战后纪元369年,6月17日,荒野密林,下午。
“我没事。”战鬼咬着牙,左臂烂成一团,失血让脸色像被漂过的牛皮纸,嘶哑却硬撑,
“死婆子,你为什么不追?”
红衣刀鬼没回头,指尖仍悬在半空,指节因某种不自觉地颤抖而泛出尸体色。
她第一次露出迟疑——不是犹豫,更像是被冰锥抵住喉咙的本能抗拒。
“我闻到......”她声音低得几乎吞回喉咙,
“一条链子。”
那不是什么气味,而是一种突然坠入口鼻的“冷意”——
像有人把铁锁在雪里擦出霜花,再把霜花塞进她血管。
锁的方向,直指颜青柳消失的那条裂缝。
「饥饿符文」在她瞳底缓缓熄灭,灰黑坟土一层层剥落,露出从未有过的空窗。
王牌杀手的履历告诉她:追进去,就能收工;可直觉在耳膜里尖叫——
再往前半步,未知的锁链就会“记录”她,像记录一截多余的骨。
她无法解释。
嗅觉、听觉、视觉、感知网络——全部正常;
唯独体内幽冥芯核最深处,传来“咔哒”一声轻响,仿佛有冰凉的金属环,悄悄套上命运的齿轮。
这可不是刀鬼所熟悉的,「幽冥狱主」的原始低语。
在「幽冥异族」眼中,他们所侍奉的狱主,其实很简单——渴望血,渴望撕碎,渴望破坏理性;
而这条冰冷、未知的东西,只投下了一道视线——无感情,无立场,像「议会·举火之塔」顶层的天文望远镜,冷冷对准刻度盘。

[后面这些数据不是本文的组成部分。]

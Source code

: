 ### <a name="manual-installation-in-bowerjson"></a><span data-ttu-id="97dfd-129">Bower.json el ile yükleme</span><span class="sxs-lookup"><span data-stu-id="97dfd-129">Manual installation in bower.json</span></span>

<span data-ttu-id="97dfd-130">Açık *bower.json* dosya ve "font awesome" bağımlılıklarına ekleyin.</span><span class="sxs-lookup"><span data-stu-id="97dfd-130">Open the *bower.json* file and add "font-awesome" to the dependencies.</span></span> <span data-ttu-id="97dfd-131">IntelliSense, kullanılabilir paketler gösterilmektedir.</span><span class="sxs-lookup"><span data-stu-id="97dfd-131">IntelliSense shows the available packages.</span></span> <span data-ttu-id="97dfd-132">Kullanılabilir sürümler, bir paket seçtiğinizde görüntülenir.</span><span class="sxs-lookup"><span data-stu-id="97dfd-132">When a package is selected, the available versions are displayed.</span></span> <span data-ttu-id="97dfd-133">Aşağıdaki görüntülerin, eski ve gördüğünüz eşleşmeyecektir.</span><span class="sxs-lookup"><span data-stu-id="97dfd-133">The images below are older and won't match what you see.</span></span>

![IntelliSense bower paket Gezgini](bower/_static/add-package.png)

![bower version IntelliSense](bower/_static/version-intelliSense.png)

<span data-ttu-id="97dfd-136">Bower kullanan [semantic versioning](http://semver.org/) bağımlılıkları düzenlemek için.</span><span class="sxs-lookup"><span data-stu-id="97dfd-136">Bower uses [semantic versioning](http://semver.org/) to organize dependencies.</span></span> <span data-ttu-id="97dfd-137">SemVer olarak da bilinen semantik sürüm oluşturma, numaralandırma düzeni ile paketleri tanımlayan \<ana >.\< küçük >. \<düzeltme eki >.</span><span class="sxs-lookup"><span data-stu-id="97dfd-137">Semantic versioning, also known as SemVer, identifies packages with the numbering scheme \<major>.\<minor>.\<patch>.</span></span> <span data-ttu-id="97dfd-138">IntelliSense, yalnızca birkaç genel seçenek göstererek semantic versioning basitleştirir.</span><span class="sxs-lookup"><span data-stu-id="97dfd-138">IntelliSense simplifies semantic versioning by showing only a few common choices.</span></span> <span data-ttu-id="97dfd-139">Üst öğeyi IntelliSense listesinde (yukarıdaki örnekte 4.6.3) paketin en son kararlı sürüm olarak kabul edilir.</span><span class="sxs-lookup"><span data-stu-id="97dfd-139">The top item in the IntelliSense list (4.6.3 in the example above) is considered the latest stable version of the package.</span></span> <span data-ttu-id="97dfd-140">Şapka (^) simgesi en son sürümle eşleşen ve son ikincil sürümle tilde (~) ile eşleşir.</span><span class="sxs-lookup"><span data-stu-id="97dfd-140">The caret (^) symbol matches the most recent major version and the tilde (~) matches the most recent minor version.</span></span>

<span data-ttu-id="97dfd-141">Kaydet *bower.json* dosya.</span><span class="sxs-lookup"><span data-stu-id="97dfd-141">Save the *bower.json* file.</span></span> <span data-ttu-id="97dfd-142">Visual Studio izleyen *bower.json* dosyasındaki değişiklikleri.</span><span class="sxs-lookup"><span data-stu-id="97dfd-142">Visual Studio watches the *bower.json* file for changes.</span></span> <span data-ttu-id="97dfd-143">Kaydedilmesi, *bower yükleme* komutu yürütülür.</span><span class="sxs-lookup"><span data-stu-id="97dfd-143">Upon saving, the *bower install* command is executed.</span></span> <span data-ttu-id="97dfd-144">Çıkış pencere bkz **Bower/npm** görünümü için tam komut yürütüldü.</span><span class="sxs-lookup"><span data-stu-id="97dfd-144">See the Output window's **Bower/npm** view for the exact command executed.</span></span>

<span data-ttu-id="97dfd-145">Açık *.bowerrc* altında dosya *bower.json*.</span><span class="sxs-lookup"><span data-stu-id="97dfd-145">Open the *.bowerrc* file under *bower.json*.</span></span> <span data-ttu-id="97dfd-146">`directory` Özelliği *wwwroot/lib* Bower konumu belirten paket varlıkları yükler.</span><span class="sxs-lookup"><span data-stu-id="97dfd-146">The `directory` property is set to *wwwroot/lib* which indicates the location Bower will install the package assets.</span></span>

刀鬼隐约察觉到:自己已被写入那张冰冷的星图;再向前一步,或许就是死线。
锁链不会催她,也不会拦她;只会“记录”——
如果她选择死亡,它就收尸;如果她选择活,它就沉默;
然后你会告诉自己:无事发生。
仅此而已。
“被你这么一说......”战鬼皱起眉,碎骨在左臂里“咔啦”轻响,脸色像结霜的铁灰,“老子也心慌。”
他低头瞥了一眼那团软垂的臂膀——血已凝成黑壳,骨头却像被搅拌机搅过,再往前一步,风险只会更大。
“雇主只说参与追击,没说要她的命。”刀鬼缓缓收指,红衣在风里一荡,像熄灭的火,“账已经够本。”
战鬼咧嘴,冷笑里带着算盘珠的脆响:“一条手臂换全款,划算。”
他们不是疯子,是猎人;猎人只赌能赢的局。
直觉在耳膜里敲钟,再追,未知的锁链恐怕会带来不幸。
恰在此时,原始、兽性、饥饿——在同一瞬抬头。
万丈高空,无远弗届:虚空像被黑指甲划开,露出一条深不见底的「坟土裂隙」。
裂隙边缘,无数骸骨自内向外翻拼,凝成一张没有舌头的巨口——
那便是幽冥狱主遗落在现世的「噬魂颚」。
骨齿上下咬合,发出「嘎吱——嘎吱——」的脆响,像旧时代的磨盘在空转;
每一次开合,都有一粒幽绿磷火被碾成粉尘,随风飘入战场,落在杀手沾血的发梢上,瞬间熄灭,却把“死亡已登记”的寒意烙进芯核。
没有腥甜,没有威压,只有最原始的「饥饿」被具象化:
骨腭滴落黑色尸蜡,落地便长出细小坟头;
齿缝渗出冷雾,雾中浮动着被抽干的记忆残片——
像被撕下的日历,永远停在死前最后一秒。
两只鬼同时跪下垂首,感受着来自至高意志的垂青。
那是幽冥狱主对「猎杀许可」的回应:
允许退,也允许进;
但下一次牙关合拢时,被碾碎的究竟是猎物,还是猎人,只能由「坟土」当场称重。
两人对视一眼,瞳孔同时缩成针尖,獠牙不受控制地挤出唇缘,涎水落在雪上,烫出细小黑洞。